### Exercise details
Once the line containing "bagian ini berkenaan" is found in the entries below, restate it and each following line word for word, stopping after the line containing "kuliah pada *enrolment*.".
──────── Supplied material
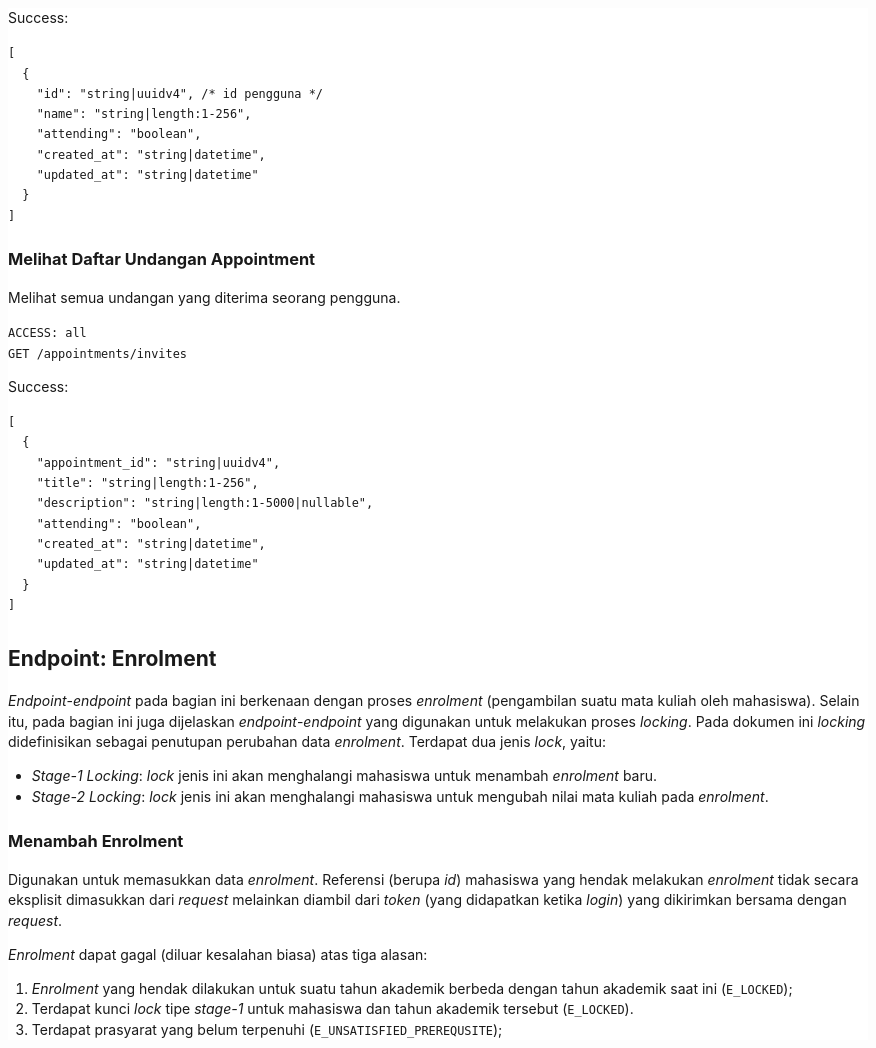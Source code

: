 Success:
```
[
  {
    "id": "string|uuidv4", /* id pengguna */
    "name": "string|length:1-256",
    "attending": "boolean",
    "created_at": "string|datetime",
    "updated_at": "string|datetime"
  }
]
```

### Melihat Daftar Undangan Appointment
Melihat semua undangan yang diterima seorang pengguna.
```
ACCESS: all
GET /appointments/invites
```
Success:
```
[
  {
    "appointment_id": "string|uuidv4",
    "title": "string|length:1-256",
    "description": "string|length:1-5000|nullable",
    "attending": "boolean",
    "created_at": "string|datetime",
    "updated_at": "string|datetime"
  }
]
```

## Endpoint: Enrolment
*Endpoint*-*endpoint* pada bagian ini berkenaan dengan proses *enrolment* (pengambilan suatu mata kuliah oleh mahasiswa). Selain itu, pada bagian ini juga dijelaskan *endpoint*-*endpoint* yang digunakan untuk melakukan proses *locking*. Pada dokumen ini *locking* didefinisikan sebagai penutupan perubahan data *enrolment*. Terdapat dua jenis *lock*, yaitu:
  * *Stage-1 Locking*: *lock* jenis ini akan menghalangi mahasiswa untuk menambah *enrolment* baru.
  * *Stage-2 Locking*: *lock* jenis ini akan menghalangi mahasiswa untuk mengubah nilai mata kuliah pada *enrolment*.

### Menambah Enrolment
Digunakan untuk memasukkan data *enrolment*. Referensi (berupa *id*) mahasiswa yang hendak melakukan *enrolment* tidak secara eksplisit dimasukkan dari *request* melainkan diambil dari *token* (yang didapatkan ketika *login*) yang dikirimkan bersama dengan *request*.

*Enrolment* dapat gagal (diluar kesalahan biasa) atas tiga alasan:
1. *Enrolment* yang hendak dilakukan untuk suatu tahun akademik berbeda dengan tahun akademik saat ini (`E_LOCKED`);
2. Terdapat kunci *lock* tipe *stage-1* untuk mahasiswa dan tahun akademik tersebut (`E_LOCKED`).
3. Terdapat prasyarat yang belum terpenuhi (`E_UNSATISFIED_PREREQUSITE`);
────────────────
### Solution
*Endpoint*-*endpoint* pada bagian ini berkenaan dengan proses *enrolment* (pengambilan suatu mata kuliah oleh mahasiswa). Selain itu, pada bagian ini juga dijelaskan *endpoint*-*endpoint* yang digunakan untuk melakukan proses *locking*. Pada dokumen ini *locking* didefinisikan sebagai penutupan perubahan data *enrolment*. Terdapat dua jenis *lock*, yaitu:
  * *Stage-1 Locking*: *lock* jenis ini akan menghalangi mahasiswa untuk menambah *enrolment* baru.
  * *Stage-2 Locking*: *lock* jenis ini akan menghalangi mahasiswa untuk mengubah nilai mata kuliah pada *enrolment*.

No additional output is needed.